> [ABOUT THIS EXERCISE] The required answer is each line in the entries below where "amount" occurs.

> [SUPPLIED ENTRIES]
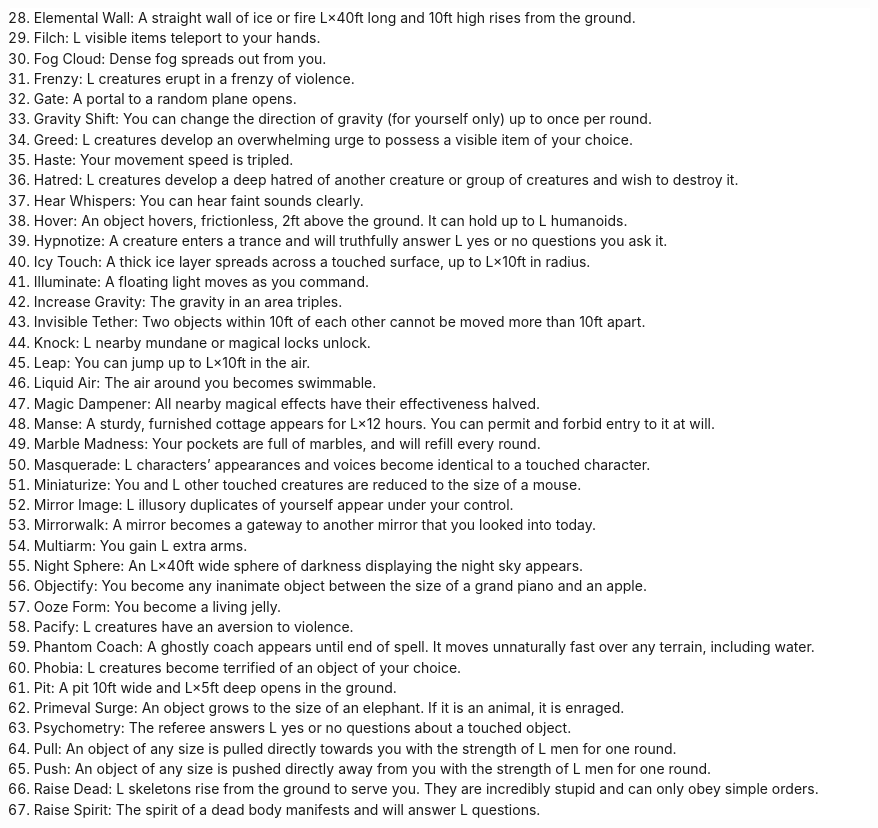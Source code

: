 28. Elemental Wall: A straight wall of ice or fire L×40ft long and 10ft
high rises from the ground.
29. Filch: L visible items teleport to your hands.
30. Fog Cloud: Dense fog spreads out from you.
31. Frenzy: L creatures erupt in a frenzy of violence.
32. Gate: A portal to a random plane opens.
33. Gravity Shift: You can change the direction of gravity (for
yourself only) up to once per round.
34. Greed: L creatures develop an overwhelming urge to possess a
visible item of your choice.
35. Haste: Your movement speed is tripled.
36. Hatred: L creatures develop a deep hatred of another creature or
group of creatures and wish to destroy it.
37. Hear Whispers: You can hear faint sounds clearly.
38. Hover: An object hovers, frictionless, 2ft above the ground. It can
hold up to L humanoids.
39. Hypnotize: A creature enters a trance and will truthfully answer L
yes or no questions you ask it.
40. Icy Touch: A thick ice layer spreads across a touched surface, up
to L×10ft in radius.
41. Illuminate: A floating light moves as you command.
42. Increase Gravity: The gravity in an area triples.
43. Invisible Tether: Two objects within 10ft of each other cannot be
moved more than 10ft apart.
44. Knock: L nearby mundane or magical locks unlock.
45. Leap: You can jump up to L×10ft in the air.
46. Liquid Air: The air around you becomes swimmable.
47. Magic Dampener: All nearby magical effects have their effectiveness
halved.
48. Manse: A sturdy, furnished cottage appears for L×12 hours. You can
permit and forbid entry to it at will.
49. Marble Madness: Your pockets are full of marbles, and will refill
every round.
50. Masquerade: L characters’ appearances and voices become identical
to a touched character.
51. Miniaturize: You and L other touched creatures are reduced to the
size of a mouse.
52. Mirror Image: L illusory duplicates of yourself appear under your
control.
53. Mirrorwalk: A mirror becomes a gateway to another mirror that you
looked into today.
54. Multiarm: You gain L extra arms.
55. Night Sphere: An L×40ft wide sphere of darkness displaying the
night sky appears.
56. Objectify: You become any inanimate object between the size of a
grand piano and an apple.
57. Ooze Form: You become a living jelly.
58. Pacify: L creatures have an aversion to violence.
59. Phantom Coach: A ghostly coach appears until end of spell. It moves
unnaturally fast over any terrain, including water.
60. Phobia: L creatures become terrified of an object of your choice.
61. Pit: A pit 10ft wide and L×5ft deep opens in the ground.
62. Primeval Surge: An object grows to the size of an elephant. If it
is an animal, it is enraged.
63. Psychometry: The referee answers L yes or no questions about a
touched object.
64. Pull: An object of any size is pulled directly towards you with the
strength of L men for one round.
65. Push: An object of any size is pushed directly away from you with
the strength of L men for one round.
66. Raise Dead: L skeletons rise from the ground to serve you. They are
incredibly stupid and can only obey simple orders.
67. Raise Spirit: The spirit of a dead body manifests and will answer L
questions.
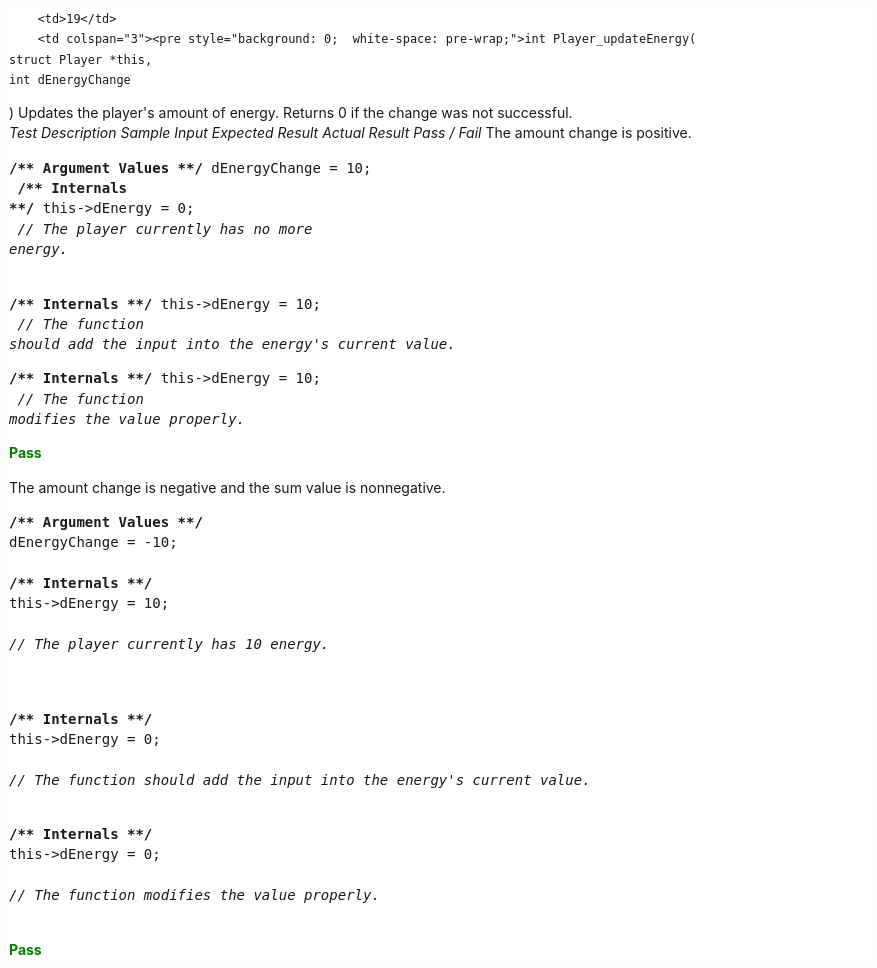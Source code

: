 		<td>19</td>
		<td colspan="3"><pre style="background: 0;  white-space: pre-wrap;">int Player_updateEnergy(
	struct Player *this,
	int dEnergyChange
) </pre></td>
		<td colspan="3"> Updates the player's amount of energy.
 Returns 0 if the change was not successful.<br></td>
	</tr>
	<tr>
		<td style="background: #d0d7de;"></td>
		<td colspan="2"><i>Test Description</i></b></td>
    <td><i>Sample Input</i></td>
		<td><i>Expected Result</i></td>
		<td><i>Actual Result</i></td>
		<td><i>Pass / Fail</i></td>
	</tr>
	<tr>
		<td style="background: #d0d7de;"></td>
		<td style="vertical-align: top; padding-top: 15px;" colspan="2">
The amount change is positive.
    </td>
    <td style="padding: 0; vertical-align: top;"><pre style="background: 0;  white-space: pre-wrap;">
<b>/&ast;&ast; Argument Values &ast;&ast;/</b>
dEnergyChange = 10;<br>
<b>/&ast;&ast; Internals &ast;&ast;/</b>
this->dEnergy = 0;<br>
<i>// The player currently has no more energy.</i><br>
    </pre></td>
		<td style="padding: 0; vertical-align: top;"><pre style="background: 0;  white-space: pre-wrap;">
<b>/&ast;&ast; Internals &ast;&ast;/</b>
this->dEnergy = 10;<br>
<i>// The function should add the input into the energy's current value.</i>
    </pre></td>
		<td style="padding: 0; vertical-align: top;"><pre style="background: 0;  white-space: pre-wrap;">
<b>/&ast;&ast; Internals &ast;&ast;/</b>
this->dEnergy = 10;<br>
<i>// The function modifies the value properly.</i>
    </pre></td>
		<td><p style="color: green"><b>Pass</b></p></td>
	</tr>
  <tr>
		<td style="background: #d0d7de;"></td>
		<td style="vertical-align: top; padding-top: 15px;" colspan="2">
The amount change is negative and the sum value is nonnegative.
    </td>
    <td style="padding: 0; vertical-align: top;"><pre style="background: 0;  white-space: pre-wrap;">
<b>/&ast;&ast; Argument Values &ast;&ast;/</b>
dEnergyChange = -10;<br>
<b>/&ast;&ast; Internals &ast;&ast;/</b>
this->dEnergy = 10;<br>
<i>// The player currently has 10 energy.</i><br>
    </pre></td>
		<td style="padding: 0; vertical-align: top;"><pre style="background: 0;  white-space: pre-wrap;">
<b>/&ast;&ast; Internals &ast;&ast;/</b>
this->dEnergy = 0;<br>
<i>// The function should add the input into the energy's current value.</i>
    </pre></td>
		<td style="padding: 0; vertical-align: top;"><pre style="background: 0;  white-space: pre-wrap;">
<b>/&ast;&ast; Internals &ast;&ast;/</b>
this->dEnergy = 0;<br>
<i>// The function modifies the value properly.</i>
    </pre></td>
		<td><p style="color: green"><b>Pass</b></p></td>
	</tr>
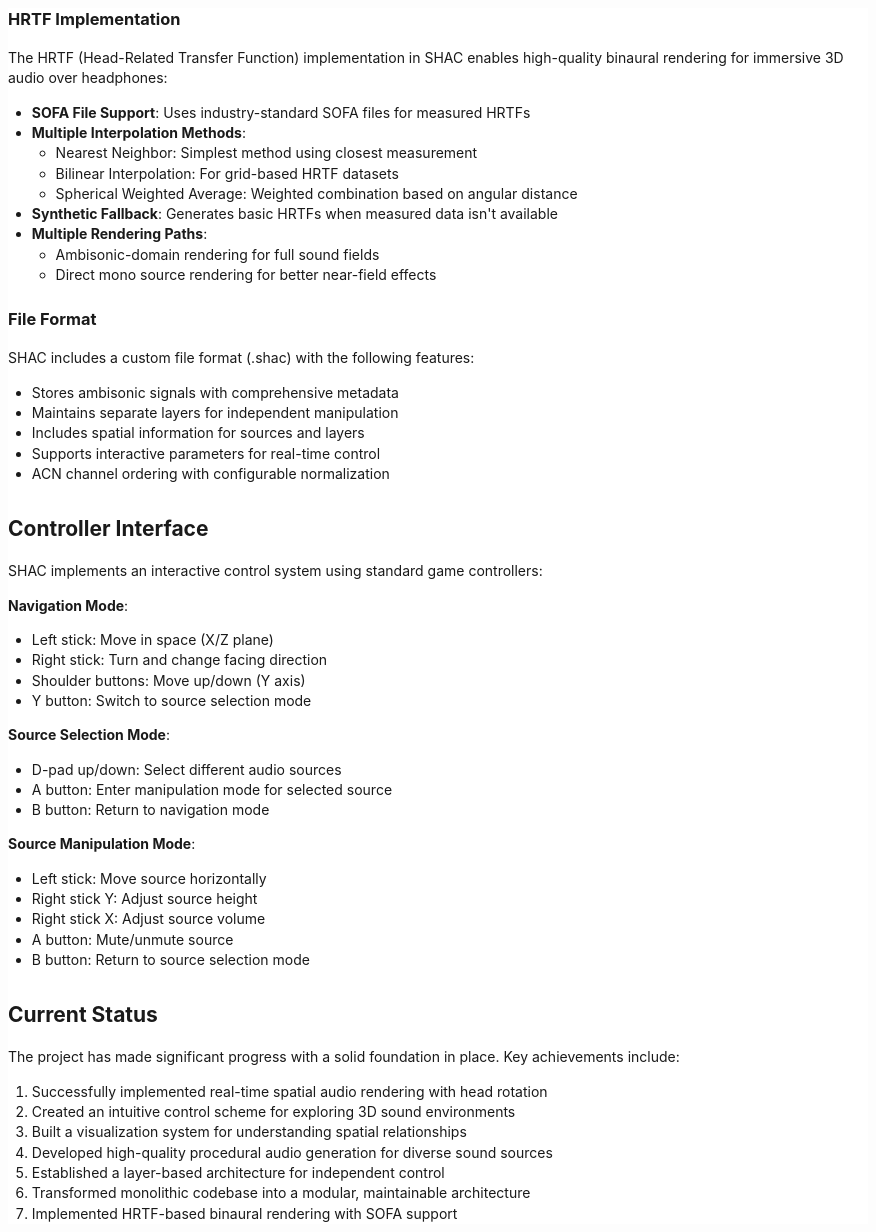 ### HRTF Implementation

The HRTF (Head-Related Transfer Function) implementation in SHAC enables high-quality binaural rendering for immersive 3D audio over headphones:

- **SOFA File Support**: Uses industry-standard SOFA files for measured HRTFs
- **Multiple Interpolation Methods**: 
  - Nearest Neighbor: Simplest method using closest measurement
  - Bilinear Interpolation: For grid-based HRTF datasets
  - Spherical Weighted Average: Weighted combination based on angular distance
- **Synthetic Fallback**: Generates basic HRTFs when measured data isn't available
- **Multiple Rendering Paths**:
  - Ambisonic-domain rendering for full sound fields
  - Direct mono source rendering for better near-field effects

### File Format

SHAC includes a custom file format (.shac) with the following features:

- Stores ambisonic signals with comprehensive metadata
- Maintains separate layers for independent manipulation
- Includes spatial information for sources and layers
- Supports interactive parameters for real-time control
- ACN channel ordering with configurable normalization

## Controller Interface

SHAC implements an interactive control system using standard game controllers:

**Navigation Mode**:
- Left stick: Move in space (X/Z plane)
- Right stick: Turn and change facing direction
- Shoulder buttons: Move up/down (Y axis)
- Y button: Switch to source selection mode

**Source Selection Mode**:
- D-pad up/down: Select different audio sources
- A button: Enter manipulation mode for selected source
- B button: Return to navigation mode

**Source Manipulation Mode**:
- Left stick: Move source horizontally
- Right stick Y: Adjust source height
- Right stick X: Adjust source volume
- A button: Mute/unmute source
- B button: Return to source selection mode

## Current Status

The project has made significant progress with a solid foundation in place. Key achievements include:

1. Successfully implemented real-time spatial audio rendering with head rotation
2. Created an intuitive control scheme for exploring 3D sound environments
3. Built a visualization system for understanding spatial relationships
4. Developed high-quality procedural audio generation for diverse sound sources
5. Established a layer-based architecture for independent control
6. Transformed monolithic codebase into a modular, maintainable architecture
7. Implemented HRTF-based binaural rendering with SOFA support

> [ANSWER SECTION]
		<td colspan="3"> Updates the player's amount of energy.
The amount change is positive.
The amount change is negative and the sum value is nonnegative.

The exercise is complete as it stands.